Sunday, October 28, 2012

DEAR NEWT: SHUT THE HELL UP

NewsBusters reports:
Appearing on ABC's This Week, [Newt] Gingrich said of the President, "You'll notice he's canceling his trips over the hurricane. He did not cancel his trips over Benghazi."

...What Gingrich was referring to is when our consulate in Benghazi, Libya, was attacked in September, Obama flew off to a plush fundraiser in Las Vegas rather than stay in Washington, D.C., to monitor the hostilities.

By contrast, as Hurricane Sandy bears down on the East Coast, Obama has canceled some campaign events.
OK, a little perspective: On September 20, 1984, there was a truck-bomb explosion at the U.S. embassy annex in Aukar, Lebanon, just outside Beirut. Twenty-four people were killed. It was third terrorist bombing aimed at U.S. interests in Lebanon in a year and a half.

What did Ronald Reagan do on September 21, 1984? He made three campaign appearances in Iowa -- at an airport rally, a farm, and a church picnic -- despite the fact that a Des Moines Register poll showed him leading Walter Mondale in the state by 23 points. He then returned to Washington and made a well-publicized visit to the home of seven-year-old Rudolph Lee-Hines, who lived in the predominantly black Congress Heights section of Washington. Reagan had dinner at the home of Lee-Hines, who was described in news reports as Reagan's "pen pal"; they'd exchanged several letters after a Reagan visit to the boy's school the previous March.

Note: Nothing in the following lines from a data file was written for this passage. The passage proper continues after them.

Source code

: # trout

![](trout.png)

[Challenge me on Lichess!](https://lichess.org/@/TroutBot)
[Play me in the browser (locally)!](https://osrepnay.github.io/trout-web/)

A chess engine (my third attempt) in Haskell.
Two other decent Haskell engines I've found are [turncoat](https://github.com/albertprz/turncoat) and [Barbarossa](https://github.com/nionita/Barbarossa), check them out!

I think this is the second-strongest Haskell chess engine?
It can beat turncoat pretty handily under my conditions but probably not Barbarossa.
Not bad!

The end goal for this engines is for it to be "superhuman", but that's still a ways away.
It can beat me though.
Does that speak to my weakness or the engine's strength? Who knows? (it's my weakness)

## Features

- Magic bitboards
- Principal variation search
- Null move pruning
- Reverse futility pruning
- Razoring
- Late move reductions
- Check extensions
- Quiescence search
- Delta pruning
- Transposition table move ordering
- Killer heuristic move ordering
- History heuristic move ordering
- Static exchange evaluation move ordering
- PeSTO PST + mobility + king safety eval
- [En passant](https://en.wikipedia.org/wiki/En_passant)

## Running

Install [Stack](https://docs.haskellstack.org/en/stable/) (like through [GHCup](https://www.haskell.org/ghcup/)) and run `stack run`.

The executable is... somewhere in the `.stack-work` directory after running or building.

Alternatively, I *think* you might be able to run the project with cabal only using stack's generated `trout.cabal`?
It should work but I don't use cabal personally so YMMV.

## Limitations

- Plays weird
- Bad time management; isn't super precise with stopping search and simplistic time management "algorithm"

As a housewarming gift, Reagan brought a jar of jelly beans.

So, no, Saint Reagan didn't let terrorist attacks deter him from campaigning. I would assume Newt Gingrich would regard that as the gold standard.

6 comments:

Uncle Mike said...

I always thought "IOKIYAR" was a humorous, albeit lazy snark. But damned if it isn't a spot-on assessment of situations more and more often.

Victor said...

Well, as far as Hurricane Sandy is concerned, like in that famous New Yorker cartoon of a man who's fallen half-way down the outside of a building, when he's asked by someone who's stuck his head out the window how he's doing, the man who's falling answers, "So far, so good."

Thank goodness we never had President Newt, or that did wouldn't have even gotten some feckin' jelly beans - Newt would have eaten them before he even got there, then buggered the boy, fecked his Mom and dog, and left.

Victor said...

"kid," not 'did.'

Unknown said...

GOD I wish they'd just say the N-word and get it over with. The strain is killing Newt, among others.

Dean Booth said...

You are confusing heckling for an argument.

It does no good to respond to

Obama and Osama sittin' in a tree
K i s s i n g!

By pointing out that Obama is, in fact, not in a tree.

Grung_e_Gene said...

There is No Reagan. Only Myth Reagan who won the Cold War and Tore Down that Wall.